▶ _WHAT THIS TASK INVOLVES_:
Check each line of the entries for the string "wise". Report only how many lines have it.
Start of Block
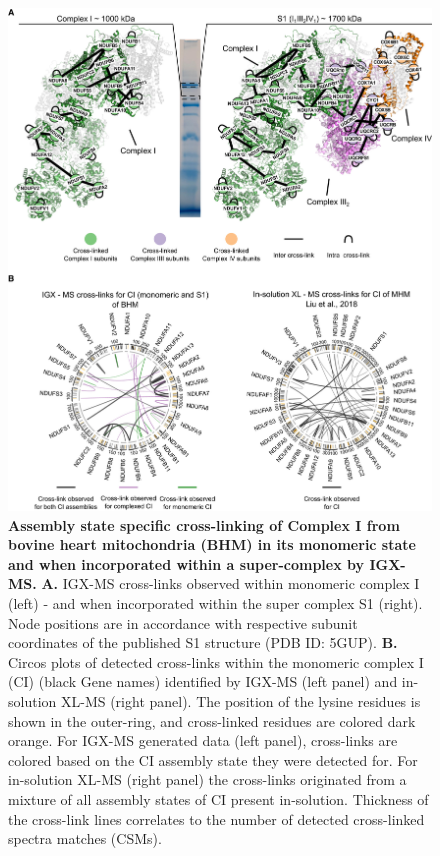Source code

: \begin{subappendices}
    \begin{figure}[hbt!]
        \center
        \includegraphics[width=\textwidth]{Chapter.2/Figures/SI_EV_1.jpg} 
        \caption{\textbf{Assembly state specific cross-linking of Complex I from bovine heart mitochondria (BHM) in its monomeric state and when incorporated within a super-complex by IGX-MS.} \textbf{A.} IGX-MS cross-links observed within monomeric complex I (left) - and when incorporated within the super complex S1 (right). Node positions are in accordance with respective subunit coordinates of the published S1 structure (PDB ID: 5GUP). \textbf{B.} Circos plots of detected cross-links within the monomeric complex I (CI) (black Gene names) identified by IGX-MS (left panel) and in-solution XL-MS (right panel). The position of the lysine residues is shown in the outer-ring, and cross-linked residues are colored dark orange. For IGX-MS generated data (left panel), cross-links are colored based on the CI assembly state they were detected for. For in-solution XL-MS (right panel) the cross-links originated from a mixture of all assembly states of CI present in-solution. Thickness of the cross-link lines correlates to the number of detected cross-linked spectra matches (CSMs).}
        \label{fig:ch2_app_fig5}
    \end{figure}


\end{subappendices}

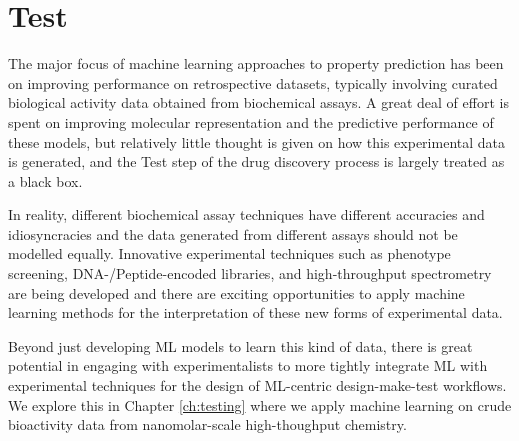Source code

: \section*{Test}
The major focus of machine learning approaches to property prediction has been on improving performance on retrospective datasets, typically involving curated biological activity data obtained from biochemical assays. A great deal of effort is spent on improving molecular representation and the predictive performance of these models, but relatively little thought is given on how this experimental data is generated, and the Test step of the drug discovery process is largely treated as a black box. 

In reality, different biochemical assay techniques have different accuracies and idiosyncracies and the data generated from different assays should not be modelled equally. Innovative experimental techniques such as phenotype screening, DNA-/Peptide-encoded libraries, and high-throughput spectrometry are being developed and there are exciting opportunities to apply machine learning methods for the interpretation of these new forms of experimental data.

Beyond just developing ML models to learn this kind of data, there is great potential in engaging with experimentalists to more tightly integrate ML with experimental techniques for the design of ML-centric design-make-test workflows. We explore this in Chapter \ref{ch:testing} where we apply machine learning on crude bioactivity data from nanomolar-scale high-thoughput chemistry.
End of Block
Start of Block
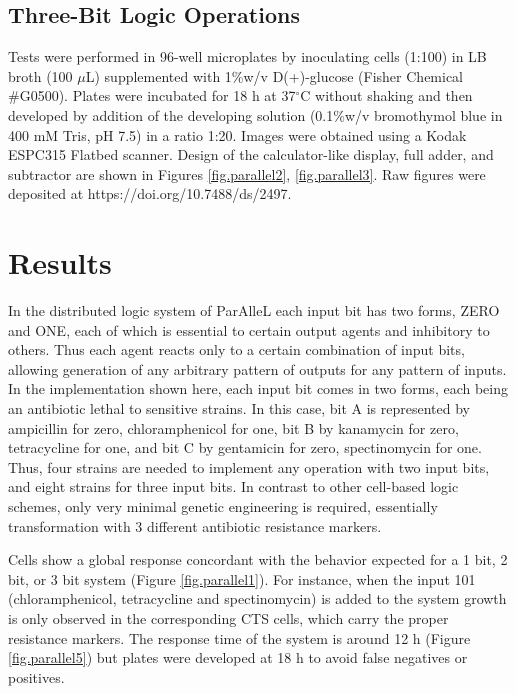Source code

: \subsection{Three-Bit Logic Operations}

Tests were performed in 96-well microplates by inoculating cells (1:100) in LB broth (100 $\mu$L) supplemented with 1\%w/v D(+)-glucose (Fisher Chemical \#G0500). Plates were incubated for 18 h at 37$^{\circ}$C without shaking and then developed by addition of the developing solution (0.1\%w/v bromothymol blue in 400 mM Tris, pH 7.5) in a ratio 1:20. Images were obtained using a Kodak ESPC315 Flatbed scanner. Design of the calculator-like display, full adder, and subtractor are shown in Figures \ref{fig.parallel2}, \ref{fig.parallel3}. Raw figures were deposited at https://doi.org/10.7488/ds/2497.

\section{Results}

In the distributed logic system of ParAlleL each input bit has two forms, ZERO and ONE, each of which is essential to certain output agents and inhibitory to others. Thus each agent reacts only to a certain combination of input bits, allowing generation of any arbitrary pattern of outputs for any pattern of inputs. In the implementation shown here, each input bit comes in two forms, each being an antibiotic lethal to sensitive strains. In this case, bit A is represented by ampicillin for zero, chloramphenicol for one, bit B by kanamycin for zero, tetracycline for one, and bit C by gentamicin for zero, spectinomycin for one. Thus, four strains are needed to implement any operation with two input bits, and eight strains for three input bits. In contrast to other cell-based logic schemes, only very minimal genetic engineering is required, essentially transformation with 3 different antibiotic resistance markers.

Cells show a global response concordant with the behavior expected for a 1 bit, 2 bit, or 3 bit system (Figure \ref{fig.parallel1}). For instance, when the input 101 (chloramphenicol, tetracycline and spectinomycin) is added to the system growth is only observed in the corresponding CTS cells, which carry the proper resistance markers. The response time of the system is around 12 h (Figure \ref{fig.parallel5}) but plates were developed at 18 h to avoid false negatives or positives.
End of Block
Start of Block
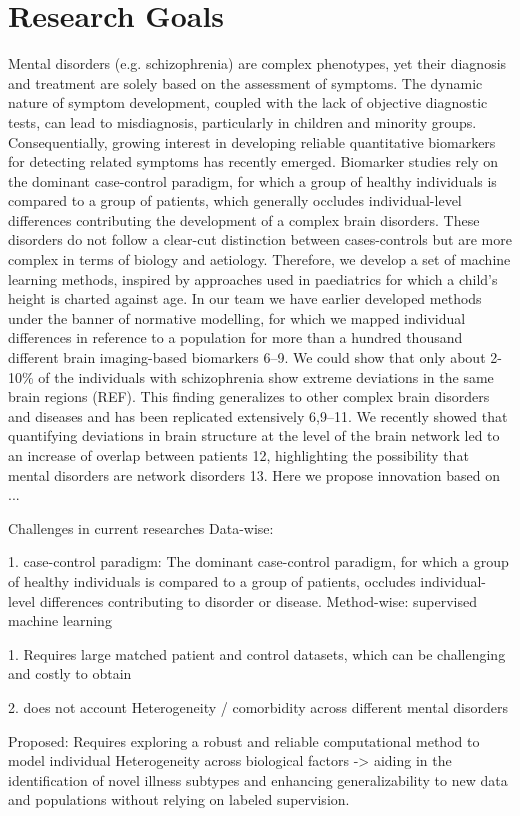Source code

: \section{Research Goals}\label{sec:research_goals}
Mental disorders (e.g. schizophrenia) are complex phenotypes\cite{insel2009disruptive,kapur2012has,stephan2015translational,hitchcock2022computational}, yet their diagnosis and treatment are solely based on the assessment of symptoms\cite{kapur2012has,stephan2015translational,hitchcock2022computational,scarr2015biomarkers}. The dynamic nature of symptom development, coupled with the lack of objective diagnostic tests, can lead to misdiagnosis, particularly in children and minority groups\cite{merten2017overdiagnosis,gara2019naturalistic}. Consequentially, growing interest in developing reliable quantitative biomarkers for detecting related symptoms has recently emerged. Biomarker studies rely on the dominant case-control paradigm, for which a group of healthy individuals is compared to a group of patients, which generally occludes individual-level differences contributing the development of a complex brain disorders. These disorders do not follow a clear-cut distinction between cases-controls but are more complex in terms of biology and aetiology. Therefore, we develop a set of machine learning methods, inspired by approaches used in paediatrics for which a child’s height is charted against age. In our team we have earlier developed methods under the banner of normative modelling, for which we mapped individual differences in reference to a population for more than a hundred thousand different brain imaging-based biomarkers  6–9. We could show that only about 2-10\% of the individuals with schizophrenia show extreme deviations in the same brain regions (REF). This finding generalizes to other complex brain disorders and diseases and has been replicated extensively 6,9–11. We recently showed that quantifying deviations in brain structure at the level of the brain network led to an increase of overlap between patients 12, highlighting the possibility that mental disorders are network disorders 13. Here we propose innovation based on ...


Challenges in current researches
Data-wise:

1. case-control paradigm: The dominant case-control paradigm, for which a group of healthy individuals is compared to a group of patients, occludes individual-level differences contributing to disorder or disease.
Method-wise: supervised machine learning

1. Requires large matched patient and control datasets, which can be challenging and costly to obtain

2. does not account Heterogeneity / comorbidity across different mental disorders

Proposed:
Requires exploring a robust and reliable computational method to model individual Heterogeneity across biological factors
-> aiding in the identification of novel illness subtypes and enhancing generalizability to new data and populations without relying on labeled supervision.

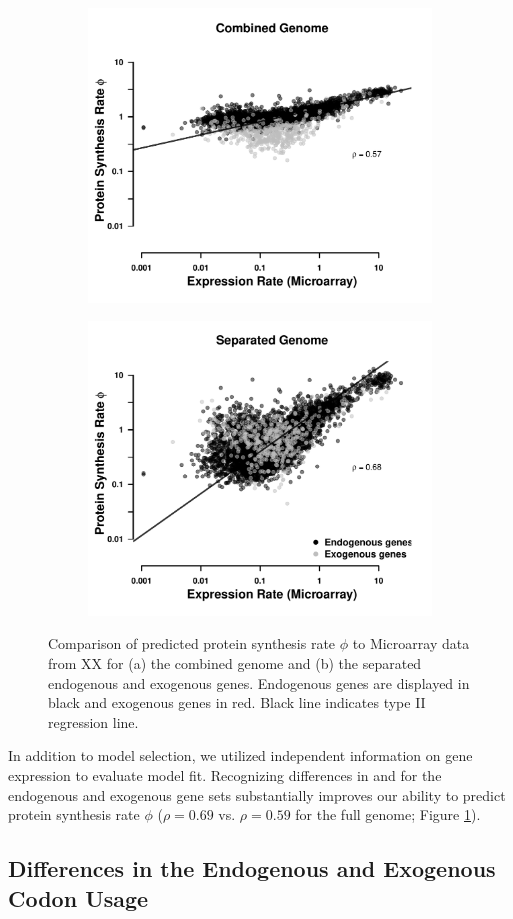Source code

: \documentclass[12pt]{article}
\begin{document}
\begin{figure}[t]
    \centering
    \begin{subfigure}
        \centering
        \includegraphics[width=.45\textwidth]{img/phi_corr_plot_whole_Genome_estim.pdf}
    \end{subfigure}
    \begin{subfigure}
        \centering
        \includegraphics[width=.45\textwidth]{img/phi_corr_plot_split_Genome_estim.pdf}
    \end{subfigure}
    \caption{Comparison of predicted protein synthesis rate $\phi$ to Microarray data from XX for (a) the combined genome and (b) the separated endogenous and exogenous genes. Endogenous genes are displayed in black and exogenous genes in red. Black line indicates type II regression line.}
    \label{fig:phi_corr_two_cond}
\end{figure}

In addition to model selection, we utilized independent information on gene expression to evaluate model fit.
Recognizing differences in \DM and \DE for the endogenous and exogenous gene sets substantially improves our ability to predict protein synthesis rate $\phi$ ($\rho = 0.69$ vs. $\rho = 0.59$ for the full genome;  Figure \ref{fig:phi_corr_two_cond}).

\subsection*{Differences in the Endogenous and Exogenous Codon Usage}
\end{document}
End of Block
▶ _TASK SOLUTION_:
2